The IRS came out with guidance on March 1. The Journal of Accountancy summarizes:
The notice explains (1) who are eligible employers; (2) what constitutes full or partial suspension of trade or business operations; (3) what is a significant decline in gross receipts; (4) what is the maximum amount of an eligible employer’s employee retention credit; (5) qualified wages; (6) how an eligible employer claims the employee retention credit; and (7) how an eligible employer substantiates the claim for the credit.

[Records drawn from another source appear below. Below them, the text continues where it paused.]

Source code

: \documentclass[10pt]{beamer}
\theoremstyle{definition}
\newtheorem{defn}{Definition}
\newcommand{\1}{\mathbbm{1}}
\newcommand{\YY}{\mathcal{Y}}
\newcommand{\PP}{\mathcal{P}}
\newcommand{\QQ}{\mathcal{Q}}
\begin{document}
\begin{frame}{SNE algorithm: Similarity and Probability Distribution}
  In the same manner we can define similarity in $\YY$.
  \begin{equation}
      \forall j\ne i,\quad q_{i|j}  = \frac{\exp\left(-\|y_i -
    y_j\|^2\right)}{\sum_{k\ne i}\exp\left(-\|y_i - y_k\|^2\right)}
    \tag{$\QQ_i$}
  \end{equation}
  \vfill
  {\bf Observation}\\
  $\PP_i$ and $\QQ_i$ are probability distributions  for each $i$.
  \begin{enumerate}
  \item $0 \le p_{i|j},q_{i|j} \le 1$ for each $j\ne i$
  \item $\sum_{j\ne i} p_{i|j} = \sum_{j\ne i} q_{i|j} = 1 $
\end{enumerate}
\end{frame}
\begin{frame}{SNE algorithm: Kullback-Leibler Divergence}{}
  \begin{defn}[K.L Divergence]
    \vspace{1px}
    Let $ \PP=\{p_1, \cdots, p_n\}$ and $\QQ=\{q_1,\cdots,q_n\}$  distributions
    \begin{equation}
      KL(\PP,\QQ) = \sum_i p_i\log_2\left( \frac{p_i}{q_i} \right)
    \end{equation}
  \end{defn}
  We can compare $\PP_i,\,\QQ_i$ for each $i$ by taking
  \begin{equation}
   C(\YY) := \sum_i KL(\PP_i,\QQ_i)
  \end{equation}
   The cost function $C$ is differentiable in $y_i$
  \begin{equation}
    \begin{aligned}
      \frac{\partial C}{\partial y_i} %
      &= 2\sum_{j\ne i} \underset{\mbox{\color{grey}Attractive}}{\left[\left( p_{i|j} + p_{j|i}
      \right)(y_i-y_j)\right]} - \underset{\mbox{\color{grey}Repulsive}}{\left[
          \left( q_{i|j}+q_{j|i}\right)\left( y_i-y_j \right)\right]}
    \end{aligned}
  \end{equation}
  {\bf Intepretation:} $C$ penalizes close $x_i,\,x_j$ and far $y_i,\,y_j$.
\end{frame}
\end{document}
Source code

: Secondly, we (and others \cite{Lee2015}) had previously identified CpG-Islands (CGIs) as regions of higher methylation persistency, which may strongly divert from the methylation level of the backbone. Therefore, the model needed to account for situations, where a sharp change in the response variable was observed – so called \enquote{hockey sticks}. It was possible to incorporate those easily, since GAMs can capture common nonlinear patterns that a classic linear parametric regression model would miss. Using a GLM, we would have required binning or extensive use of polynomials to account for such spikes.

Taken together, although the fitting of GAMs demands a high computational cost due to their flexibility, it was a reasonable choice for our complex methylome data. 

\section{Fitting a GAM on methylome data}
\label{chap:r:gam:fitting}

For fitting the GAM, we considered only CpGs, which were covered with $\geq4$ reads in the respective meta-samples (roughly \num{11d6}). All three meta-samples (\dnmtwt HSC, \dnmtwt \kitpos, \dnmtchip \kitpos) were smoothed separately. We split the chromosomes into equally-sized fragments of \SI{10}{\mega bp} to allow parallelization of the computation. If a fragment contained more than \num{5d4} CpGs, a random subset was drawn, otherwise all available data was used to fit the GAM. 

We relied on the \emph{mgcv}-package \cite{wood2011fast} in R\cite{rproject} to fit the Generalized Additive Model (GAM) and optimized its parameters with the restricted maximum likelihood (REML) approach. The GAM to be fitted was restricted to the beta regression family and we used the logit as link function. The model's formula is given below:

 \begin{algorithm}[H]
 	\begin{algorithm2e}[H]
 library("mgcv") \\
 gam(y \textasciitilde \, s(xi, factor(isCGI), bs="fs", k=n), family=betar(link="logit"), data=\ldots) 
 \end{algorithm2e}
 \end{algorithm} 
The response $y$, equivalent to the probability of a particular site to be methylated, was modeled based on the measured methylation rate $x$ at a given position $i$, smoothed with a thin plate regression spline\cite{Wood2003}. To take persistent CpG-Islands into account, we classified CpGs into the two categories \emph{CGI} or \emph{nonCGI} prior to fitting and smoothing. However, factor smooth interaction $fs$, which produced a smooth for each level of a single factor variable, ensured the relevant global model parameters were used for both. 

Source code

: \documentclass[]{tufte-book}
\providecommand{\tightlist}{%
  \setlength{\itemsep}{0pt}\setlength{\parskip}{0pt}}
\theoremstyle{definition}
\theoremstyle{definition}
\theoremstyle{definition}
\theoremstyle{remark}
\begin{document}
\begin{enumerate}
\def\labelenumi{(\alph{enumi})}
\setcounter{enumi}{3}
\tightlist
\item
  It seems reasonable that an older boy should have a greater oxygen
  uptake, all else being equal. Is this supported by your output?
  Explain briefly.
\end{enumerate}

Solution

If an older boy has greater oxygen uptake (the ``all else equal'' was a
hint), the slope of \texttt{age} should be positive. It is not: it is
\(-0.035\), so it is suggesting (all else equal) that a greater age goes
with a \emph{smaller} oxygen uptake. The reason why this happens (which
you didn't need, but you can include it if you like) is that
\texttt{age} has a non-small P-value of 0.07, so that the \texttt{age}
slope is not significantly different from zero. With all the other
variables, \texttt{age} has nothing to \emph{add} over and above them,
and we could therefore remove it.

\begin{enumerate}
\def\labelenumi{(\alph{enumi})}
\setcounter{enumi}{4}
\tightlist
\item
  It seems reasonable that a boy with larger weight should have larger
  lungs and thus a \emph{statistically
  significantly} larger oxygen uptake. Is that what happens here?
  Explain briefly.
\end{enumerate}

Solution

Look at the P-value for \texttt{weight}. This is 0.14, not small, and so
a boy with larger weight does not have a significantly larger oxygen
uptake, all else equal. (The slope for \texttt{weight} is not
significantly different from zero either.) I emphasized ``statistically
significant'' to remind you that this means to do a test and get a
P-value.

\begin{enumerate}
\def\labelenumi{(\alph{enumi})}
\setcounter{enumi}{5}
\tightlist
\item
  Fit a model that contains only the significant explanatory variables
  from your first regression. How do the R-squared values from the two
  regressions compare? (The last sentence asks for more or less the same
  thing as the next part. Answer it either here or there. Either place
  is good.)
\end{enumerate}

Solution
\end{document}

Summary of the 2020 Employee Retention Credit
As a reminder, the 2020 ERC is a payroll tax credit available to business owners whose operations have been fully or partially suspended by government order, or who have seen a drop in income of more than 50% compared to the same quarter in the previous year. (Note: in the new IRS guidance it also states that if “the business’s suppliers are unable to make deliveries of critical goods or materials due to a governmental order”, your business may be eligible for ERC — even though there was no governmental order in your area.)
The credit comprises 50% of up to $10,000 in wages to each employee. The credit cannot be taken on wages that were paid for by PPP funds — but as long as there is no double-dipping, PPP recipients can claim other wages for the purpose of ERC.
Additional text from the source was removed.